## SUPPLIED MATERIAL
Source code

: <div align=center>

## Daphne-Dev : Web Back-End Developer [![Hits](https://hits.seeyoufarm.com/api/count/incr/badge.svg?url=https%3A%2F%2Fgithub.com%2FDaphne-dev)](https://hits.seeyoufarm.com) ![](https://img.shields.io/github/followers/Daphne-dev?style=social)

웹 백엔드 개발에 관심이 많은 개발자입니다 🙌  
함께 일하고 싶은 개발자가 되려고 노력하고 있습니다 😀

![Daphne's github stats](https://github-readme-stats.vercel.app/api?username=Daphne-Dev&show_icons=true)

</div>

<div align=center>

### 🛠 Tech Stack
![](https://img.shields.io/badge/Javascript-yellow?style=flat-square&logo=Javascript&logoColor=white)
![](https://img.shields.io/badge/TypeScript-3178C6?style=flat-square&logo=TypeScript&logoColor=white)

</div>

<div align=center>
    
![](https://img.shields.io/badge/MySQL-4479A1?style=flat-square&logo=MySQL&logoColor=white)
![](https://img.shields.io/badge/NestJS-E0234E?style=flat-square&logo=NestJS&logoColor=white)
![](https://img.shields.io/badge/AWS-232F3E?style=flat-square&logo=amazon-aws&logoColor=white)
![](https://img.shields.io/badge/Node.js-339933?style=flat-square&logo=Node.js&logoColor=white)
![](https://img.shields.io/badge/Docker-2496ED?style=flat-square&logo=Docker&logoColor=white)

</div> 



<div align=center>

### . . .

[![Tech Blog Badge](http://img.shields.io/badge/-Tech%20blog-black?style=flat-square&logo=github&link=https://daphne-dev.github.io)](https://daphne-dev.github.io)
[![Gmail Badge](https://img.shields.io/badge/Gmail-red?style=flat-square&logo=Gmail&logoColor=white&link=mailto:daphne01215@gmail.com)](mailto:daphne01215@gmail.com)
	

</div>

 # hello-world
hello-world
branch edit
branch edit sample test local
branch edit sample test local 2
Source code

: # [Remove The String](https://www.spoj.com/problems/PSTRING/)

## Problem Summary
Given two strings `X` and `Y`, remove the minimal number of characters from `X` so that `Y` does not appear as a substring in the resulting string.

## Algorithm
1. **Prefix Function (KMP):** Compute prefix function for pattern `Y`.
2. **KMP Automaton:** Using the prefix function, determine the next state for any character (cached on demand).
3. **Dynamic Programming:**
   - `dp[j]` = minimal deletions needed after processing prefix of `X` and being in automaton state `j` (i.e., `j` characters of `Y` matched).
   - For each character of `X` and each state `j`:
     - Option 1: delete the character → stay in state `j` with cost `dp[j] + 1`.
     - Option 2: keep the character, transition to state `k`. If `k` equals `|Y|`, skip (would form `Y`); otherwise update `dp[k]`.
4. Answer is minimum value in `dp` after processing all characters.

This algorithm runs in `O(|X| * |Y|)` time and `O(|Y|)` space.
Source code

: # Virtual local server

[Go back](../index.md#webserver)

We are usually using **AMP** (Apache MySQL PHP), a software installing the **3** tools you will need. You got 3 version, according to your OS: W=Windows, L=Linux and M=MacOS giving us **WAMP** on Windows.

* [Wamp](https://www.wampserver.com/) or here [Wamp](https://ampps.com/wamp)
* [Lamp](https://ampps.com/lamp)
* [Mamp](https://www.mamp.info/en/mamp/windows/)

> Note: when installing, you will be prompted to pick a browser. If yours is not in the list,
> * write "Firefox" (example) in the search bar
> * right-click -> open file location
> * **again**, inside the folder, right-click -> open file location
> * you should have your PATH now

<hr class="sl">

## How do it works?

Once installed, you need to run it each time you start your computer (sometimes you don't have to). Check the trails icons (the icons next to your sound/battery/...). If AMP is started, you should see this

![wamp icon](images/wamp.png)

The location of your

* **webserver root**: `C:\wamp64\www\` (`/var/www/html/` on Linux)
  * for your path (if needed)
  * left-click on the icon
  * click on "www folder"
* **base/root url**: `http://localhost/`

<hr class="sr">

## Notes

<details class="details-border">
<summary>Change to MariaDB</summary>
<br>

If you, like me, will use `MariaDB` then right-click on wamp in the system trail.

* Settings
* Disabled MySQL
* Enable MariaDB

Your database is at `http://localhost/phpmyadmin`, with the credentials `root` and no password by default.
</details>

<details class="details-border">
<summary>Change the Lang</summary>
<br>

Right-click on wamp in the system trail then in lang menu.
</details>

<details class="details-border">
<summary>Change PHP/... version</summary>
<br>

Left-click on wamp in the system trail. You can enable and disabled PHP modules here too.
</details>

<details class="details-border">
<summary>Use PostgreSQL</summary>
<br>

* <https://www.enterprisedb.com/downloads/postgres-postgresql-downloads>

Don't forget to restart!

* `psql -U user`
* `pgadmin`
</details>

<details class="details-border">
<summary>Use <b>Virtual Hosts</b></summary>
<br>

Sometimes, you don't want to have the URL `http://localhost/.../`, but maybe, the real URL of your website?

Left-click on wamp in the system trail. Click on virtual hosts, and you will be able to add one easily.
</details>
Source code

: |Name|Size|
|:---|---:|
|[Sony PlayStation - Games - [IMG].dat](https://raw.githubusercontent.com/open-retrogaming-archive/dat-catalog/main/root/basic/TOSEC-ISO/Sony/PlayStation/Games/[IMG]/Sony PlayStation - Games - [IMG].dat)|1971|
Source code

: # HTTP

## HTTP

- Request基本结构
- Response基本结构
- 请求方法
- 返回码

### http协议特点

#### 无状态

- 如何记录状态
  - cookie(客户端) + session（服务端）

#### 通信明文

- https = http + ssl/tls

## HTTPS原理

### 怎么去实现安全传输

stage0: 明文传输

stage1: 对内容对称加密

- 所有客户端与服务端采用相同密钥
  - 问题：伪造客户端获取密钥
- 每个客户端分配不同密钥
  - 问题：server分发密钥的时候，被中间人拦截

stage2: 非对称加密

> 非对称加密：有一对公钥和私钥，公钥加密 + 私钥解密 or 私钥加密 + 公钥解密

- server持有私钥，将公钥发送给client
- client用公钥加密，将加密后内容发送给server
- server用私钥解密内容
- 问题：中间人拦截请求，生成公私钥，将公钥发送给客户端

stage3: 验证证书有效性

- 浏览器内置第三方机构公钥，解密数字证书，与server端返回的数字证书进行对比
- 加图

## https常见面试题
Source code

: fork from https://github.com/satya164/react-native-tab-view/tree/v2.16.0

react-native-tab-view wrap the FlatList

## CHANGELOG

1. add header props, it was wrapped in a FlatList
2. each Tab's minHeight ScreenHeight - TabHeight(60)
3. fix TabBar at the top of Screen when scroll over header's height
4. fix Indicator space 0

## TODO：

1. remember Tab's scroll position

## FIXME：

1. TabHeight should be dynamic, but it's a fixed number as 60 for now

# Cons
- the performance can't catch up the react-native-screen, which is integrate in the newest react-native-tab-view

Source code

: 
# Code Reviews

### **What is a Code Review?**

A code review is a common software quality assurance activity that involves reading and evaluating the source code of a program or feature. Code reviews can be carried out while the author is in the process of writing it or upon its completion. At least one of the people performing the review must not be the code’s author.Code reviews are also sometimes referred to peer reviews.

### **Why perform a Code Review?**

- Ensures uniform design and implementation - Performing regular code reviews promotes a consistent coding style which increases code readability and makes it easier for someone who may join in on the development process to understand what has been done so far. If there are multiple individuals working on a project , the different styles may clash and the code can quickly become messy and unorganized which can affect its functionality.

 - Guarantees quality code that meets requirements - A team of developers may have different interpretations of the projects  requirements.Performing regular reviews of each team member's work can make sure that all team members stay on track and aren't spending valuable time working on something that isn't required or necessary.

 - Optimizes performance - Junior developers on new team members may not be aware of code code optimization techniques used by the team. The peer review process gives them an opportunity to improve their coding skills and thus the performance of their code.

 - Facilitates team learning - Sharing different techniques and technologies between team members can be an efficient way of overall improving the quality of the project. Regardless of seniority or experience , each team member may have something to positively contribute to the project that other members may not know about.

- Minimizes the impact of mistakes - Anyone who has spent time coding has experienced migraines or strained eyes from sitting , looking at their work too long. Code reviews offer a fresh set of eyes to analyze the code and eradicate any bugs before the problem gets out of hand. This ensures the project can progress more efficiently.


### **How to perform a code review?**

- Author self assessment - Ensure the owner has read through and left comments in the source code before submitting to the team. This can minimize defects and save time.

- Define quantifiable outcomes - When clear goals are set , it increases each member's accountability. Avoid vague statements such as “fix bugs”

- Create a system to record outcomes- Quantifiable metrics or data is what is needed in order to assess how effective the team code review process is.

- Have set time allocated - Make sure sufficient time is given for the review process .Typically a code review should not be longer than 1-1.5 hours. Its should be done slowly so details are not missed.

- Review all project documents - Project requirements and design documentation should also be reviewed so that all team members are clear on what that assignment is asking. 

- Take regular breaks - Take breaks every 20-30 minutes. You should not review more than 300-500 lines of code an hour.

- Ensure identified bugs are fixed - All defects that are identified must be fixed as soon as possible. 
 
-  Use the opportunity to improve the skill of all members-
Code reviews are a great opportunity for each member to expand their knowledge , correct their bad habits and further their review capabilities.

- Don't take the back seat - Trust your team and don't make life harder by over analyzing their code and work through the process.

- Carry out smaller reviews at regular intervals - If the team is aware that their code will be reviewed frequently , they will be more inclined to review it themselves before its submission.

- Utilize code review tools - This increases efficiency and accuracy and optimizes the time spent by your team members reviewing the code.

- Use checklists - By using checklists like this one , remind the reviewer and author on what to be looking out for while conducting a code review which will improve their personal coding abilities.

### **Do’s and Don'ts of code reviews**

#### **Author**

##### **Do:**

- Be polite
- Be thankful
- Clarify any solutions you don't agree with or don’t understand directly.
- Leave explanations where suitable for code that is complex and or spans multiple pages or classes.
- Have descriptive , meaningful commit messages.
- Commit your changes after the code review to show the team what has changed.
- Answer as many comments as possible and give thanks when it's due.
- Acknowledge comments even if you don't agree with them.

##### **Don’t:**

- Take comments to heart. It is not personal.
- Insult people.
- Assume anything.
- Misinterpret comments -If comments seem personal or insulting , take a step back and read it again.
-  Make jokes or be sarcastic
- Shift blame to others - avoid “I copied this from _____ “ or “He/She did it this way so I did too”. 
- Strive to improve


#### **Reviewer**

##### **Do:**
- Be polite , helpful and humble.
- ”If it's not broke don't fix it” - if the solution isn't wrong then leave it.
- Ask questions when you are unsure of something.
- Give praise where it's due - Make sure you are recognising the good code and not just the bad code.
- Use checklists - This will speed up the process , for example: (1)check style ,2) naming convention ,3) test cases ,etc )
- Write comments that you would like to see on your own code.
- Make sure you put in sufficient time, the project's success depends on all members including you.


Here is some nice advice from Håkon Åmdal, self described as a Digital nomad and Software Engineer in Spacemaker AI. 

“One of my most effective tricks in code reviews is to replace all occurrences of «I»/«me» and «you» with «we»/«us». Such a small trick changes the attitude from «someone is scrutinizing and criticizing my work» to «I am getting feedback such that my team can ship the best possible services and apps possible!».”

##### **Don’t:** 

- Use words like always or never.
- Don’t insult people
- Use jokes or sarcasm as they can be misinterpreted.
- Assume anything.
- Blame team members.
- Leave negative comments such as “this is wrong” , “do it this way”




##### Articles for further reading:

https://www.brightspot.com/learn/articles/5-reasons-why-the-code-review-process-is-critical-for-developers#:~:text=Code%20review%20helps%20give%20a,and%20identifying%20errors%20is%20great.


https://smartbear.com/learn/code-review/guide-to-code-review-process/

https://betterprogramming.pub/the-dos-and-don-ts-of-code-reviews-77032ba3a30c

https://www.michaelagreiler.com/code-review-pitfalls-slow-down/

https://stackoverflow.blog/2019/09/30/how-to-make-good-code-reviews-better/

## AIM OF THE EXERCISE
Copy out, from the data above, each line where the string "something" is present.

## RESPONSE AREA
 - Guarantees quality code that meets requirements - A team of developers may have different interpretations of the projects  requirements.Performing regular reviews of each team member's work can make sure that all team members stay on track and aren't spending valuable time working on something that isn't required or necessary.
 - Facilitates team learning - Sharing different techniques and technologies between team members can be an efficient way of overall improving the quality of the project. Regardless of seniority or experience , each team member may have something to positively contribute to the project that other members may not know about.
- Ask questions when you are unsure of something.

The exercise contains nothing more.